Key Features

Unix Architecture page on Wikipedia

Files are stored on disk in a hierarchical file system, with a single top location throughout the system (root, or “/”), with both files and directories, subdirectories, sub-subdirectories, and so on below it.

With few exceptions, devices and some types of communications between processes are managed and visible as files or pseudo-files within the file system hierarchy. This is known as everything’s a file.
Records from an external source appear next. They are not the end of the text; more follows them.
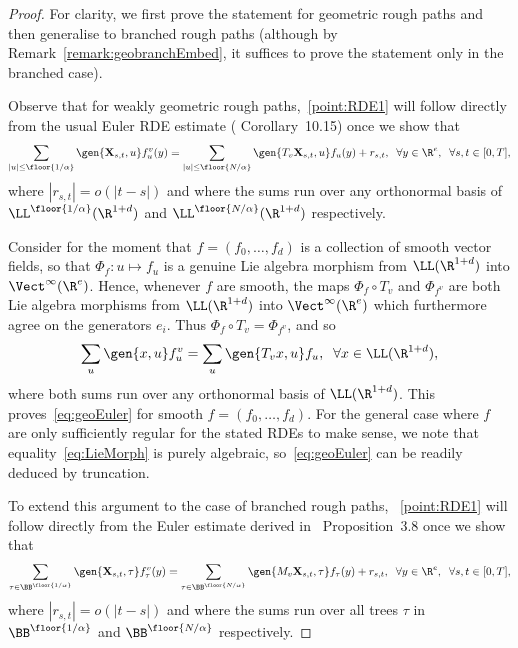 \documentclass{article}
\begin{document}
\begin{proof}
For clarity, we first prove the statement for geometric rough paths and then generalise to branched rough paths (although by Remark~\ref{remark:geobranchEmbed}, it suffices to prove the statement only in the branched case). 

Observe that for weakly geometric rough paths,~\ref{point:RDE1} will follow directly from the usual Euler RDE estimate (\cite{FrizVictoir10} Corollary~10.15)
once we show that
\begin{equation}\label{eq:geoEuler}
\sum_{|u| \leq \floor{1/\alpha}} \gen{\mathbf{X}_{s,t},u} f^v_u(y) = \sum_{|u| \leq \floor{N/\alpha}} \gen{T_v \mathbf{X}_{s,t}, u} f_u(y) + r_{s,t}, \; \; \forall y \in \R^e, \; \; \forall s,t \in [0,T],
\end{equation}
where $|r_{s,t}| = o(|t-s|)$ and where the sums run over any orthonormal basis of $\LL^{\floor{1/\alpha}}(\R^{1+d})$ and $\LL^{\floor{N/\alpha}}(\R^{1+d})$ respectively.

Consider for the moment that $f = (f_0,\ldots, f_d)$ is a collection of smooth vector fields, so that $\Phi_f : u \mapsto f_u$
is a genuine Lie algebra morphism from $\LL(\R^{1+d})$ into $\Vect^\infty(\R^e)$. Hence, whenever $f$ are smooth, the maps $\Phi_f \circ T_v$ and $\Phi_{f^v}$ are both Lie algebra morphisms from $\LL(\R^{1+d})$ into $\Vect^\infty(\R^e)$ which furthermore agree on the generators $e_i$. Thus $\Phi_f \circ T_v = \Phi_{f^v}$, and so
\begin{equation}\label{eq:LieMorph}
\sum_{u} \gen{x,u}f^v_u = \sum_{u} \gen{T_v x,u}f_u, \; \; \forall x \in \LL(\R^{1+d}),
\end{equation}
where both sums run over any orthonormal basis of $\LL(\R^{1+d})$. This proves~\eqref{eq:geoEuler} for smooth $f = (f_0,\ldots, f_d)$. For the general case where $f$ are only sufficiently regular for the stated RDEs to make sense, we note that equality~\eqref{eq:LieMorph} is purely algebraic, so~\eqref{eq:geoEuler} can be readily deduced by truncation.


To extend this argument to the case of branched rough paths, ~\ref{point:RDE1} will follow directly from the Euler estimate derived in~\cite{HairerKelly15} Proposition~3.8 once we show that
\begin{equation}\label{eq:Euler}
\sum_{\tau \in \BB^{\floor{1/\alpha}}} \gen{\mathbf{X}_{s,t},\tau} f^v_\tau(y) = \sum_{\tau \in \BB^{\floor{N/\alpha}}} \gen{M_v \mathbf{X}_{s,t},\tau} f_\tau(y) + r_{s,t}, \; \; \forall y \in \R^e, \; \; \forall s,t \in [0,T],
\end{equation}
where $|r_{s,t}| = o(|t-s|)$ and where the sums run over all trees $\tau$ in $\BB^{\floor{1/\alpha}}$ and $\BB^{\floor{N/\alpha}}$ respectively.


\end{proof}
\end{document}
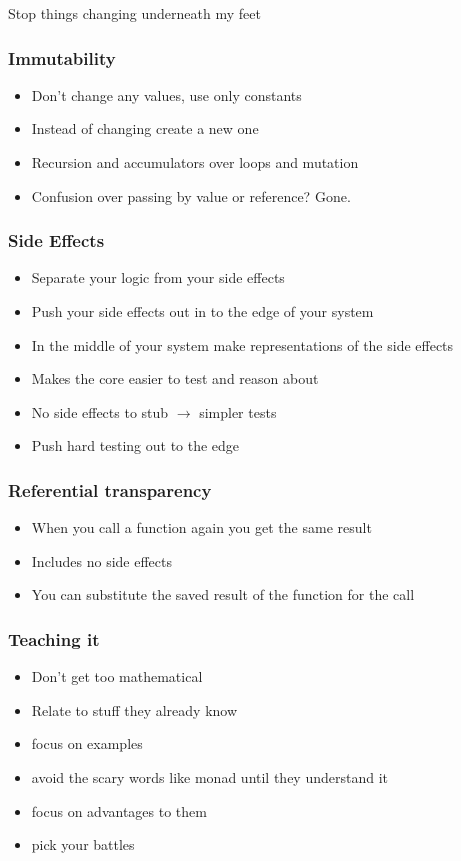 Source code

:\documentclass{beamer}
\begin{document}
\begin{frame}
\begin{center}
\Huge Stop things changing underneath my feet
\end{center}
\end{frame}

\begin{frame}
\frametitle{Immutability}
\begin{itemize}
\item Don't change any values, use only constants
\item Instead of changing create a new one
\item Recursion and accumulators over loops and mutation
\item Confusion over passing by value or reference? Gone.
\end{itemize}
\end{frame}

\begin{frame}
\frametitle{Side Effects}
\begin{itemize}
\item Separate your logic from your side effects
\item Push your side effects out in to the edge of your system
\item In the middle of your system make representations of the side effects
\item Makes the core easier to test and reason about
\item No side effects to stub $\rightarrow$ simpler tests
\item Push hard testing out to the edge
\end{itemize}
\end{frame}

\begin {frame}
\frametitle{Referential transparency}
\begin{itemize}
\item When you call a function again you get the same result
\item Includes no side effects
\item You can substitute the saved result of the function for the call
\end{itemize}
\end{frame}

\begin{frame}
\frametitle{Teaching it}
\begin{itemize}
\item Don't get too mathematical
\item Relate to stuff they already know
\item focus on examples
\item avoid the scary words like monad until they understand it
\item focus on advantages to them
\item pick your battles
\end{itemize}
\end{frame}
\end{document}
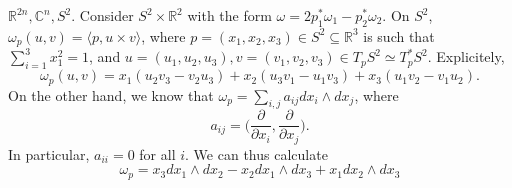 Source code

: \documentclass[misc]{subfiles}
\begin{document}
\begin{Exp}
    $\mathbb{R}^{2n}, \mathbb{C}^n, S^2$. Consider $S^2\times \mathbb{R}^2$ with the form $\omega = 2p_1^\ast\omega_1 - p_2^\ast\omega_2$. On $S^2$, $\omega_p(u,v) = \langle p, u\times v \rangle$, where $p=(x_1,x_2,x_3)\in S^2\subseteq \mathbb{R}^3$ is such that $\sum_{i=1}^3 x_1^2 = 1$, and $u=(u_1,u_2,u_3),v=(v_1,v_2,v_3)\in T_pS^2\simeq T_p^\ast S^2$. Explicitely,
    \[
    \omega_p(u,v) = x_1(u_2v_3 - v_2u_3) + x_2(u_3v_1 - u_1v_3) + x_3(u_1v_2 - v_1u_2).
    \] 
    On the other hand, we know that $\omega_p = \sum_{i,j} a_{ij} dx_i\wedge dx_j$, where
    \[
    a_{ij} = \bigg( \frac{\partial}{\partial x_i}, \frac{\partial}{\partial x_j}\bigg).
    \] 
    In particular, $a_{ii}=0$ for all $i$. We can thus calculate
    \[
    \omega_p = x_3dx_1\wedge dx_2 - x_2dx_1\wedge dx_3 + x_1dx_2\wedge dx_3 
    \] 
\end{Exp}

\end{document}
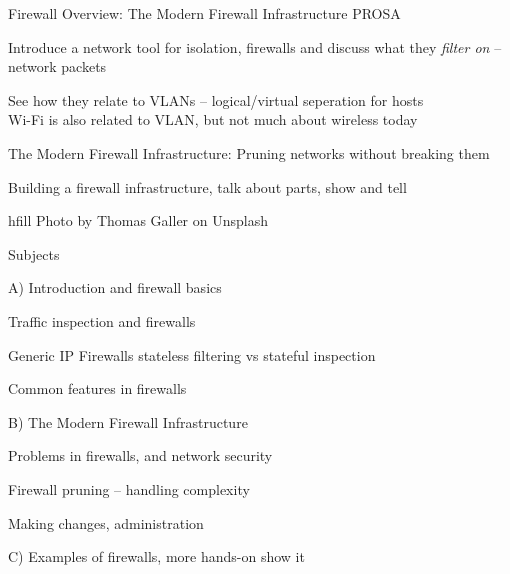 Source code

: \documentclass[Screen16to9,17pt]{foils}
\begin{document}
\mytitlepage
{Firewall Overview: The Modern Firewall Infrastructure}
{PROSA}


\hlkprofiluk




\begin{list2}
\item Introduce a network tool for isolation, firewalls and discuss what they \emph{filter on} -- network packets
\item See how they relate to VLANs -- logical/virtual seperation for hosts\\
Wi-Fi is also related to VLAN, but not much about wireless today
\item The Modern Firewall Infrastructure: Pruning networks without breaking them
\item Building a firewall infrastructure, talk about parts, show and tell
\end{list2}

hfill {\small Photo by Thomas Galler on Unsplash}



\begin{list1}
\item Subjects
\item A) Introduction and firewall basics
\begin{list2}
\item Traffic inspection and firewalls
\item Generic IP Firewalls stateless filtering vs stateful inspection
\item Common features in firewalls
\end{list2}
\item B) The Modern Firewall Infrastructure
\begin{list2}
\item Problems in firewalls, and network security
\item Firewall pruning -- handling complexity
\item Making changes, administration
\end{list2}
\item C) Examples of firewalls, more hands-on show it
\end{list1}

\end{document}
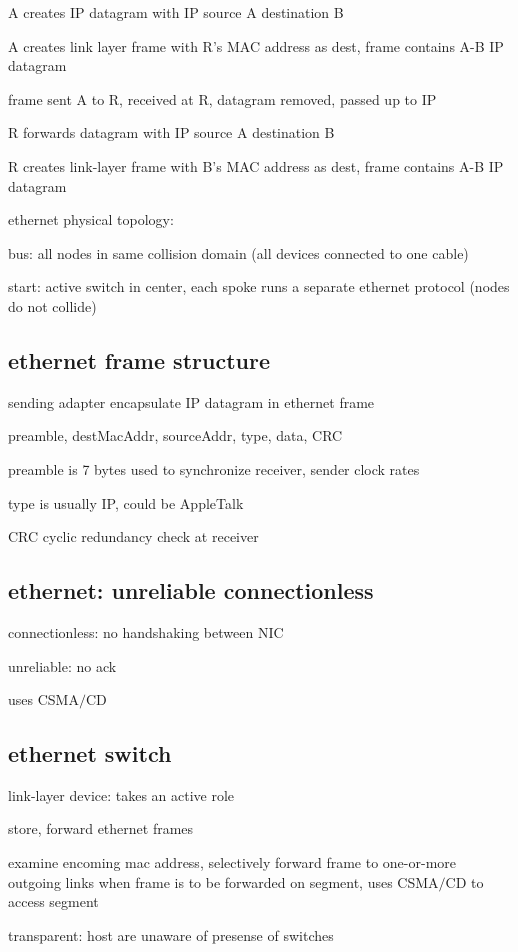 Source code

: \documentclass[10pt]{article}
\theoremstyle{break}
\begin{document}
A creates IP datagram with IP source A destination B

A creates link layer frame with R's MAC address as dest, frame contains A-B IP datagram 

frame sent A to R, received at R, datagram removed, passed up to IP 

R forwards datagram with IP source A destination B

R creates link-layer frame with B's MAC address as dest, frame contains A-B IP datagram

ethernet physical topology: 

bus: all nodes in same collision domain (all devices connected to one cable)

start: active switch in center, each spoke runs a separate ethernet protocol (nodes do not collide)

\subsection{ethernet frame structure}
sending adapter encapsulate IP datagram in ethernet frame 

preamble, destMacAddr, sourceAddr, type, data, CRC 

preamble is 7 bytes used to synchronize receiver, sender clock rates 

type is usually IP, could be AppleTalk 

CRC cyclic redundancy check at receiver

\subsection{ethernet: unreliable connectionless}
connectionless: no handshaking between NIC 

unreliable: no ack 

uses CSMA$/$CD

\subsection{ethernet switch}
link-layer device: takes an active role 

store, forward ethernet frames

examine encoming mac address, selectively forward frame to one-or-more outgoing links when 
frame is to be forwarded on segment, uses CSMA$/$CD to access segment

transparent: host are unaware of presense of switches 
\end{document}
Doug McIlroy (inventor of Unix pipes)

This is the Unix philosophy: Write programs that do one thing and do it well. Write programs to work together. Write programs to handle text streams, because that is a universal interface

File system

Key differences from Windows

  • there are mount points instead of A:, C:, etc.,

  • directories and files are case sensitive, and

  • the separation character is / instead of \

What would appear as a separate media hierarchy in Windows (e.g., A:\MyDir\MyCode.c) simply appears under a separate directory (known as a mount point) in Unix (e.g., /media/disk/MyDir/MyCode.c).

Root (/)

  • /boot - boot loader files

  • /etc- configuration files

  • /dev - device files

  • /bin - user programs required for booting

  • /sbin - system programs required for booting

  • /lib{,32,64} - libraries required for booting

  • /usr - programs, libraries, and such not required for booting

  • /root - superuser directory

  • /home - users directories (shared by all nodes)

  • /tmp - temporary files

  • /var - variable data (spool files, log files, etc.)

  • /opt - add on package directory

  • /media - mount point for removable media

  • /proc - process information pseudo-file system

  • /sys - system information pseudo-file system

User (/usr)

The /usr directory is split off from the / directory mostly because disk space used to be precious.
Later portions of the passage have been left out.